He slid back to his previous position. ‘All this getting up early,’ he thought, ‘is bound to take its effect. A man needs proper bed rest. There are some other travelling salesmen I could mention who live like harem women. Sometimes, for instance, when I return to the pension in the course of the morning, to make a note of that morning’s orders, some of those gents are just sitting down to breakfast. I’d like to see what happened if I tried that out with my director some time; it would be the order of the boot just like that. That said, it might be just the thing for me.

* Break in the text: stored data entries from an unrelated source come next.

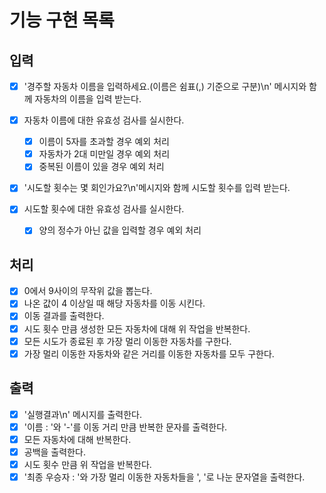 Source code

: # 기능 구현 목록

## 입력

- [x] '경주할 자동차 이름을 입력하세요.(이름은 쉼표(,) 기준으로 구분)\n' 메시지와 함께 자동차의 이름을 입력 받는다.
- [x] 자동차 이름에 대한 유효성 검사를 실시한다.

  - [x] 이름이 5자를 초과할 경우 예외 처리
  - [x] 자동차가 2대 미만일 경우 예외 처리
  - [x] 중복된 이름이 있을 경우 예외 처리

- [x] '시도할 횟수는 몇 회인가요?\n'메시지와 함께 시도할 횟수를 입력 받는다.
- [x] 시도할 횟수에 대한 유효성 검사를 실시한다.
  - [x] 양의 정수가 아닌 값을 입력할 경우 예외 처리

## 처리

- [x] 0에서 9사이의 무작위 값을 뽑는다.
- [x] 나온 값이 4 이상일 때 해당 자동차를 이동 시킨다.
- [x] 이동 결과를 출력한다.
- [x] 시도 횟수 만큼 생성한 모든 자동차에 대해 위 작업을 반복한다.
- [x] 모든 시도가 종료된 후 가장 멀리 이동한 자동차를 구한다.
- [x] 가장 멀리 이동한 자동차와 같은 거리를 이동한 자동차를 모두 구한다.

## 출력

- [x] '실행결과\n' 메시지를 출력한다.
- [x] '이름 : '와 '-'를 이동 거리 만큼 반복한 문자를 출력한다.
- [x] 모든 자동차에 대해 반복한다.
- [x] 공백을 출력한다.
- [x] 시도 횟수 만큼 위 작업을 반복한다.
- [x] '최종 우승자 : '와 가장 멀리 이동한 자동차들을 ', '로 나눈 문자열을 출력한다.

If I didn’t have to exercise restraint for the sake of my parents, then I would have quit a long time ago; I would have gone up to the director and told him exactly what I thought of him. He would have fallen off his desk in surprise! That’s a peculiar way he has of sitting anyway, up on his desk, and talking down to his staff from on high, making them step up to him very close because he’s so hard of hearing. Well, I haven’t quite given up hope; once I’ve got the money together to pay back what my parents owe him – it may take me another five or six years – then I’ll do it, no question. Then we’ll have the parting of the ways. But for the time being. I’d better look sharp, because my train leaves at five.’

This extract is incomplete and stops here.